The Transport Salaried Staffs' Association (TSSA) will write to the Transport Select Committee to call for an inquiry into level crossings.

It comes after Lindsey Inger, 13, was killed at a Nottinghamshire crossing in November and two hefty fines for separate incidents.

Network Rail said it recognised the dangers and was investing in safety.

Union general secretary Manuel Cortes accused the company and the Office of Rail Regulation (ORR) of ignoring safety warnings 14 months before Lindsey was killed in Hucknall, Nottinghamshire.

In 2008, Jean Hoggart, 56, and her seven-year-old grandson Mikey Dawson died at the same spot.

'Safest in Europe'

Mr Cortes said: "Now, much too late, the crossing has finally been closed after three people have needlessly died and two families torn apart.

"We need answers and we want them in front of a parliamentary committee."

He will write to committee chairman Louise Ellman to ask for the inquiry.
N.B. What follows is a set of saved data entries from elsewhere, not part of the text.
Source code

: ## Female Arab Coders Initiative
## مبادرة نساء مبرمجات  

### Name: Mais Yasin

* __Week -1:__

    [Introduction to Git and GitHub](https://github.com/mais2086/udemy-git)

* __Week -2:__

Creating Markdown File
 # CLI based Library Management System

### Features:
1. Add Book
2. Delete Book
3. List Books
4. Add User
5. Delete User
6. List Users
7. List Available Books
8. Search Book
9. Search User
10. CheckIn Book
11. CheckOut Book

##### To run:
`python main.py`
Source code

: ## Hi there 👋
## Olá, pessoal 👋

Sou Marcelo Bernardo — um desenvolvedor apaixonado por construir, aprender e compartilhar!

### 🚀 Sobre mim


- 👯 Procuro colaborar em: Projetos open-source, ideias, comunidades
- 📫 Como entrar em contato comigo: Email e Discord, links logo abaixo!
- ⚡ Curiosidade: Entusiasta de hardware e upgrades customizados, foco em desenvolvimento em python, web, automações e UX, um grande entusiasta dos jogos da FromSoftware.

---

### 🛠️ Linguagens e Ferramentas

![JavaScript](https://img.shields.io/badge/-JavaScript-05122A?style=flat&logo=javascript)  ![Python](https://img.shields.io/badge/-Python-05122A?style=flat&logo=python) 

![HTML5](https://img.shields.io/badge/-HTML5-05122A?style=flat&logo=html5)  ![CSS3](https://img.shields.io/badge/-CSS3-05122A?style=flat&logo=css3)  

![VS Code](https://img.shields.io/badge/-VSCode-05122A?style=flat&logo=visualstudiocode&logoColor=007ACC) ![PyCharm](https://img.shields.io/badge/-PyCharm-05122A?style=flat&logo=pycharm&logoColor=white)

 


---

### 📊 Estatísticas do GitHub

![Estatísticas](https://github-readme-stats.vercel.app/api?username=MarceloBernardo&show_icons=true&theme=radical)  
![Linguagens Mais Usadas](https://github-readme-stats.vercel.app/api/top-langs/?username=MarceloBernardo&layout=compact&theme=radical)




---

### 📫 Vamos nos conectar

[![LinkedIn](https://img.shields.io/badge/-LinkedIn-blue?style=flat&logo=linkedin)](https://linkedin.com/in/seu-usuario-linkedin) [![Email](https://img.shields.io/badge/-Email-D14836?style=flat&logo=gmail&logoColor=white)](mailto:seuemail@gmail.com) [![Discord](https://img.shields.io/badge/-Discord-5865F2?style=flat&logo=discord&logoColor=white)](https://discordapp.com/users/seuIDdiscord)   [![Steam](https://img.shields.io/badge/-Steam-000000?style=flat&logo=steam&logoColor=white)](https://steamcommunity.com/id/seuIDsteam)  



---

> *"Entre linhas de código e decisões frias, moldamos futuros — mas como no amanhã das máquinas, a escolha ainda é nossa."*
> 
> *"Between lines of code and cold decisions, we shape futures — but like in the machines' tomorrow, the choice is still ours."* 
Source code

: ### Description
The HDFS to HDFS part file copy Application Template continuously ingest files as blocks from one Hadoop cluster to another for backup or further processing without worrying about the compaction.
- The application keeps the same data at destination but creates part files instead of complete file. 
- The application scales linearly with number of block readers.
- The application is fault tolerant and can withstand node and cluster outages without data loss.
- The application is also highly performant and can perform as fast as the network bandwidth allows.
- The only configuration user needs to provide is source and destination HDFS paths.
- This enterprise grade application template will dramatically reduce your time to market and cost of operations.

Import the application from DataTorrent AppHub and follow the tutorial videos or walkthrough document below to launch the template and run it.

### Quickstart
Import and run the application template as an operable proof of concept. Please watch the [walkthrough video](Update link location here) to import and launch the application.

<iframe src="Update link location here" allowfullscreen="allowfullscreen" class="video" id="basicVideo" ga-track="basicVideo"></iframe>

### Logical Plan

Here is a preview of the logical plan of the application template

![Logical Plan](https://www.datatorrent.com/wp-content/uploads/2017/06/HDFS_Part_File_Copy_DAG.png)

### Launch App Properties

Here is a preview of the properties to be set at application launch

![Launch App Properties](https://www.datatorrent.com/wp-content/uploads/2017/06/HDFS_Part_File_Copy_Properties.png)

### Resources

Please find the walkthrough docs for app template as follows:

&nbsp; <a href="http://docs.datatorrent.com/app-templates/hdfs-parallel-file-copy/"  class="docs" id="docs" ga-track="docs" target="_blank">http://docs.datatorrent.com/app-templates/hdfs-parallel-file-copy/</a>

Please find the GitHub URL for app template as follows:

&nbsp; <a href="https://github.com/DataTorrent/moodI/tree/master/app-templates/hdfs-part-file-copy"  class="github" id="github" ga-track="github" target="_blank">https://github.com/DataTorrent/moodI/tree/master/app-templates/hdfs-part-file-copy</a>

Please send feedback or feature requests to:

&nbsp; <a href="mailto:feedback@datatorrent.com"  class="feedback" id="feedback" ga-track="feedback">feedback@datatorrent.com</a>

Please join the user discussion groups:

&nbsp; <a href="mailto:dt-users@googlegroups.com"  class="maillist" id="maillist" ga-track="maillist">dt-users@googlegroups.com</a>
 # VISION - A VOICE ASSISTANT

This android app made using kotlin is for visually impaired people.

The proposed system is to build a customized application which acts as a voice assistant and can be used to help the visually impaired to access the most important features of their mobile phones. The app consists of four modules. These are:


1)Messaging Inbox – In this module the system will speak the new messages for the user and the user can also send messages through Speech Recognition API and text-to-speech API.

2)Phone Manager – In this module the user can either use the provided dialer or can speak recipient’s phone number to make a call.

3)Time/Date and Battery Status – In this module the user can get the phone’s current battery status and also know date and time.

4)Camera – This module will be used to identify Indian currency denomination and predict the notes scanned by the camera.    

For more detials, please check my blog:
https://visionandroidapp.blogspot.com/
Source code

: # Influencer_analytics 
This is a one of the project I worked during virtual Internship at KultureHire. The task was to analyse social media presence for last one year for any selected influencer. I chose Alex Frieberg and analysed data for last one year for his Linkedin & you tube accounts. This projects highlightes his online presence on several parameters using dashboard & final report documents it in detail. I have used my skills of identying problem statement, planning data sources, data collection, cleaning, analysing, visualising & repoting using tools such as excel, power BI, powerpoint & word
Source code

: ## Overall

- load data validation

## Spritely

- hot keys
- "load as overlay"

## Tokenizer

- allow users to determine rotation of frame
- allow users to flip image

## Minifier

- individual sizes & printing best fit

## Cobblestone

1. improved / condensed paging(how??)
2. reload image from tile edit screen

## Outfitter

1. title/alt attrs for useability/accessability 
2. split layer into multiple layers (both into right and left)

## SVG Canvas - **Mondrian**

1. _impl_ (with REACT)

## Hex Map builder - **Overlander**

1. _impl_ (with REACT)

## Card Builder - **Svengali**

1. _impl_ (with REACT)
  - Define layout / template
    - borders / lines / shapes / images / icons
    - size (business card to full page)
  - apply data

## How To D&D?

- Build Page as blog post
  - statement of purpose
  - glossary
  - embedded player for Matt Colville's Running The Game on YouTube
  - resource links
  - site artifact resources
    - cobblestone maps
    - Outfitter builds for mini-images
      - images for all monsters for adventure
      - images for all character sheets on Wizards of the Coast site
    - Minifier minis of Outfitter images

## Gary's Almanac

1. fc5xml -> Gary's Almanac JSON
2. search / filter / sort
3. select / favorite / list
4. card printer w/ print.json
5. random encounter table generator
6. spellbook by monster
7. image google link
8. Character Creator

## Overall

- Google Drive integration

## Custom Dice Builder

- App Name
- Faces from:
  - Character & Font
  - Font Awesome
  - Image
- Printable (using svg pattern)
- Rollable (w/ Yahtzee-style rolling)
Last year, Network Rail was fined £1m over the deaths of friends Olivia Bazlinton, 14, and Charlotte Thompson, 13, who were hit by a train in December 2005 as they crossed the railway line at Elsenham station in Essex.

And last month it was fined £450,000 after the death of Jane Harding at Moreton-on-Lugg, Herefordshire, in January 2010.

A spokeswoman for Network Rail said: "We recognise that level crossings can be dangerous which is why over the past two years we have closed over 700 and are investing some £130m in improvements."

She added that increased safety features had been made at 2,500 of the country's 6,500 crossings.

A spokesman for the ORR said it was pushing for the closure of level crossings where possible.

"Great Britain's level crossings, although among the safest in Europe, pose a significant rail safety risk to the public," he added.